TASK OBJECTIVE
Return every entry exactly as written, with the pictures removed.
(INFORMATION GIVEN)
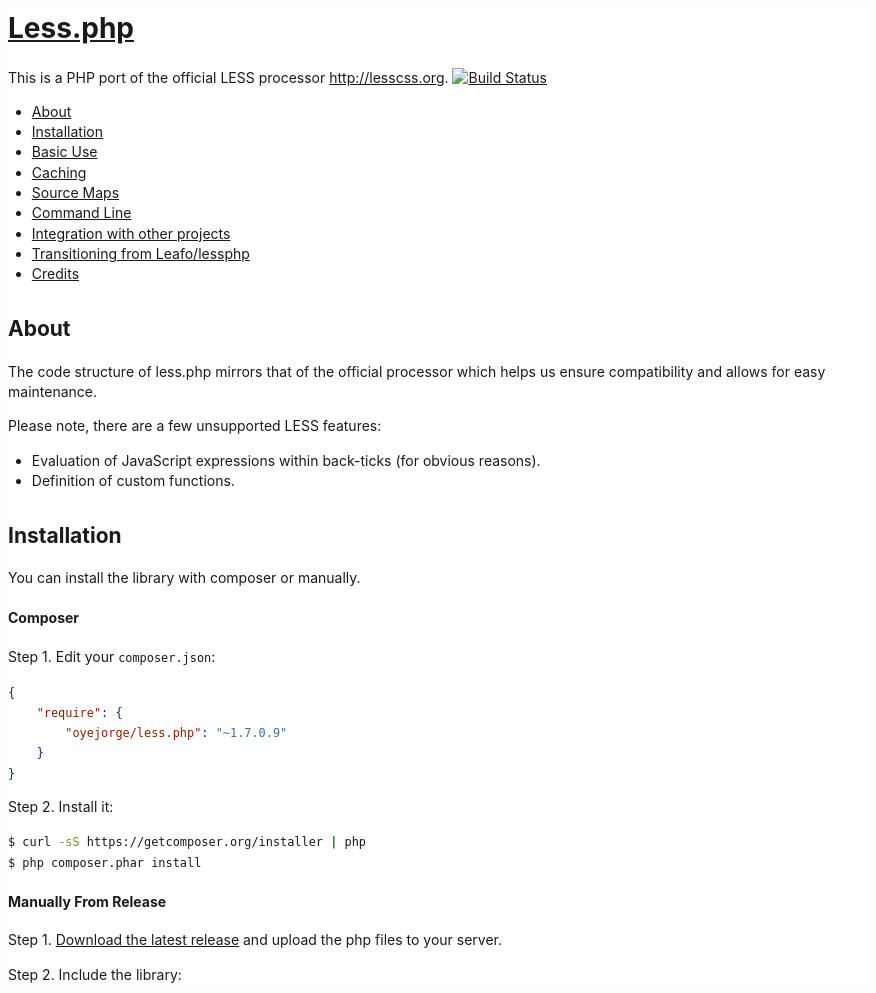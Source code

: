 [Less.php](http://lessphp.gpeasy.com)
========

This is a PHP port of the official LESS processor <http://lesscss.org>. [![Build Status](https://travis-ci.org/oyejorge/less.php.png?branch=master)](https://travis-ci.org/oyejorge/less.php)

* [About](#about)
* [Installation](#installation)
* [Basic Use](#basic-use)
* [Caching](#caching)
* [Source Maps](#source-maps)
* [Command Line](#command-line)
* [Integration with other projects](#integration-with-other-projects)
* [Transitioning from Leafo/lessphp](#transitioning-from-leafolessphp)
* [Credits](#credits)



About
---
The code structure of less.php mirrors that of the official processor which helps us ensure compatibility and allows for easy maintenance.

Please note, there are a few unsupported LESS features:

- Evaluation of JavaScript expressions within back-ticks (for obvious reasons).
- Definition of custom functions.


Installation
---

You can install the library with composer or manually.

#### Composer

Step 1. Edit your `composer.json`:

```json
{
    "require": {
        "oyejorge/less.php": "~1.7.0.9"
    }
}
```

Step 2. Install it:

```bash
$ curl -sS https://getcomposer.org/installer | php
$ php composer.phar install
```

#### Manually From Release

Step 1. [Download the latest release](https://github.com/oyejorge/less.php/releases) and upload the php files to your server.

Step 2. Include the library:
(End INFORMATION GIVEN)
EXERCISE OUTPUT
Source code

: [Less.php](http://lessphp.gpeasy.com)
========

This is a PHP port of the official LESS processor <http://lesscss.org>. [![Build Status](https://travis-ci.org/oyejorge/less.php.png?branch=master)](https://travis-ci.org/oyejorge/less.php)

* [About](#about)
* [Installation](#installation)
* [Basic Use](#basic-use)
* [Caching](#caching)
* [Source Maps](#source-maps)
* [Command Line](#command-line)
* [Integration with other projects](#integration-with-other-projects)
* [Transitioning from Leafo/lessphp](#transitioning-from-leafolessphp)
* [Credits](#credits)



About
---
The code structure of less.php mirrors that of the official processor which helps us ensure compatibility and allows for easy maintenance.

Please note, there are a few unsupported LESS features:

- Evaluation of JavaScript expressions within back-ticks (for obvious reasons).
- Definition of custom functions.


Installation
---

You can install the library with composer or manually.

#### Composer

Step 1. Edit your `composer.json`:

```json
{
    "require": {
        "oyejorge/less.php": "~1.7.0.9"
    }
}
```

Step 2. Install it:

```bash
$ curl -sS https://getcomposer.org/installer | php
$ php composer.phar install
```

#### Manually From Release

Step 1. [Download the latest release](https://github.com/oyejorge/less.php/releases) and upload the php files to your server.

Step 2. Include the library:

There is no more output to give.